SEC signals new guidelines for crypto trading

The Future of Financial Regulation: A New Era for Blockchain and AI

The landscape of financial regulation is undergoing a significant transformation. At the AI+ Expo in Washington on May 8, 2026, SEC Chairman Paul Atkins unveiled plans for a new regulatory framework designed to address the evolving dynamics of blockchain-based markets and artificial intelligence in finance. This initiative reflects a broader shift in how financial systems operate, moving away from traditional models toward more decentralized and automated solutions.

The Rise of Onchain Systems

Atkins highlighted that the financial world is increasingly embracing "onchain" systems, where software takes over many of the tasks traditionally handled by humans. These systems are capable of executing trades, managing collateral, routing liquidity, and settling transactions—all through code. This integration of functions into a single protocol represents a major departure from historical practices, where multiple players such as brokers, exchanges, and clearinghouses were involved in each transaction.
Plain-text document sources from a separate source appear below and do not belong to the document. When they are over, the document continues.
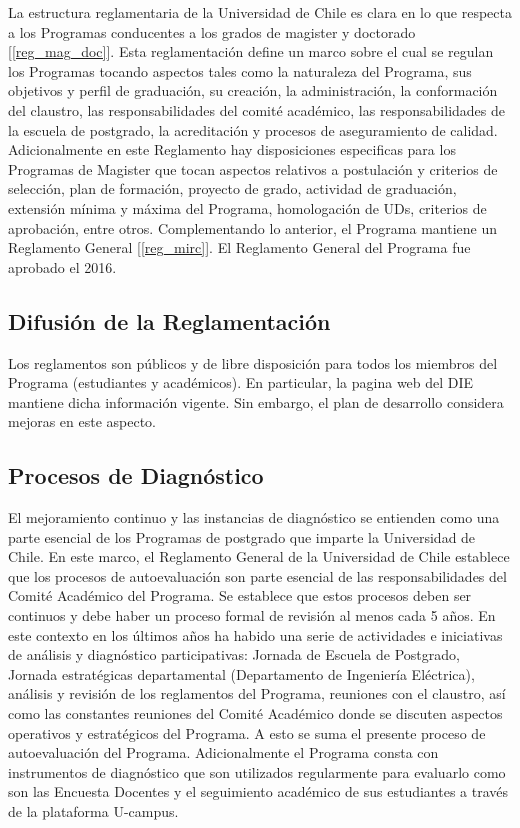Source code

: La estructura reglamentaria de la Universidad de Chile es clara en lo que respecta a los Programas
conducentes a los grados de magister y doctorado [\ref{reg_mag_doc}]. Esta reglamentación define un marco
sobre el cual se regulan los Programas tocando aspectos tales como la naturaleza del Programa,
sus objetivos y perfil de graduación, su creación, la administración, la conformación del claustro,
las responsabilidades del comité académico, las responsabilidades de la escuela de postgrado, la
acreditación y procesos de aseguramiento de calidad. Adicionalmente en este Reglamento hay
disposiciones especificas para los Programas de Magister que tocan aspectos relativos a postulación
y criterios de selección, plan de formación, proyecto de grado, actividad de graduación, extensión
mínima y máxima del Programa, homologación de UDs, criterios de aprobación, entre otros.
Complementando lo anterior, el Programa mantiene un Reglamento General [\ref{reg_mirc}]. El Reglamento General del
Programa fue aprobado el 2016.


\subsection{Difusión de la Reglamentación}

Los reglamentos son públicos y de libre disposición para todos los miembros del Programa
(estudiantes y académicos). En particular, la pagina web del DIE mantiene dicha información
vigente. Sin embargo, el plan de desarrollo considera mejoras en este aspecto.

\subsection{Procesos de Diagnóstico}

El mejoramiento continuo y las instancias de diagnóstico se entienden como una parte esencial de
los Programas de postgrado que imparte la Universidad de Chile. En este marco, el Reglamento
General de la Universidad de Chile establece que los procesos de autoevaluación son parte esencial
de las responsabilidades del Comité Académico del Programa. Se establece que estos procesos
deben ser continuos y debe haber un proceso formal de revisión al menos cada 5 años. En
este contexto en los últimos años ha habido una serie de actividades e iniciativas de análisis y
diagnóstico participativas: Jornada de Escuela de Postgrado, Jornada estratégicas departamental
(Departamento de Ingeniería Eléctrica), análisis y revisión de los reglamentos del Programa,
reuniones con el claustro, así como las constantes reuniones del Comité Académico donde se
discuten aspectos operativos y estratégicos del Programa. A esto se suma el presente proceso de
autoevaluación del Programa. Adicionalmente el Programa consta con instrumentos de diagnóstico
que son utilizados regularmente para evaluarlo como son las Encuesta Docentes y el seguimiento
académico de sus estudiantes a través de la plataforma U-campus.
A Shift in Regulatory Approach

This new approach marks a distinct change from previous SEC strategies. Under past leadership, the agency often relied on lawsuits to establish regulatory boundaries. However, under the current administration, the focus has shifted toward guidance and staff statements to reduce legal ambiguity. Atkins emphasized that this evolution is essential in an AI-driven world, where AI agents could soon make financial decisions at "machine speed."

The Role of the SEC

Atkins described the SEC's role as setting the rules of the game and acting as a referee, not as a decision-maker in which technologies succeed. He warned that overly rigid or suspicious regulations could stifle innovation, referencing the collapse of the FTX exchange as a cautionary tale. According to him, the U.S. must remain flexible to maintain its position as a leader in financial technology.

Key Areas of Focus

The SEC is focusing on several critical areas to provide clearer regulatory guidance:

  • Onchain Trading: Defining how blockchain trading systems align with existing laws.
  • Brokers and Dealers: Analyzing how the definitions of "brokers" and "dealers" apply to new activities, particularly those involving software interfaces.
  • Clearing and Settlement: Rethinking the "clearing agency" model in a world where trades are settled instantly and risk is managed by code.
  • Crypto Vaults: Clarifying how the Securities Act applies to "crypto vaults," applications that allow users to earn passive yield on their digital assets.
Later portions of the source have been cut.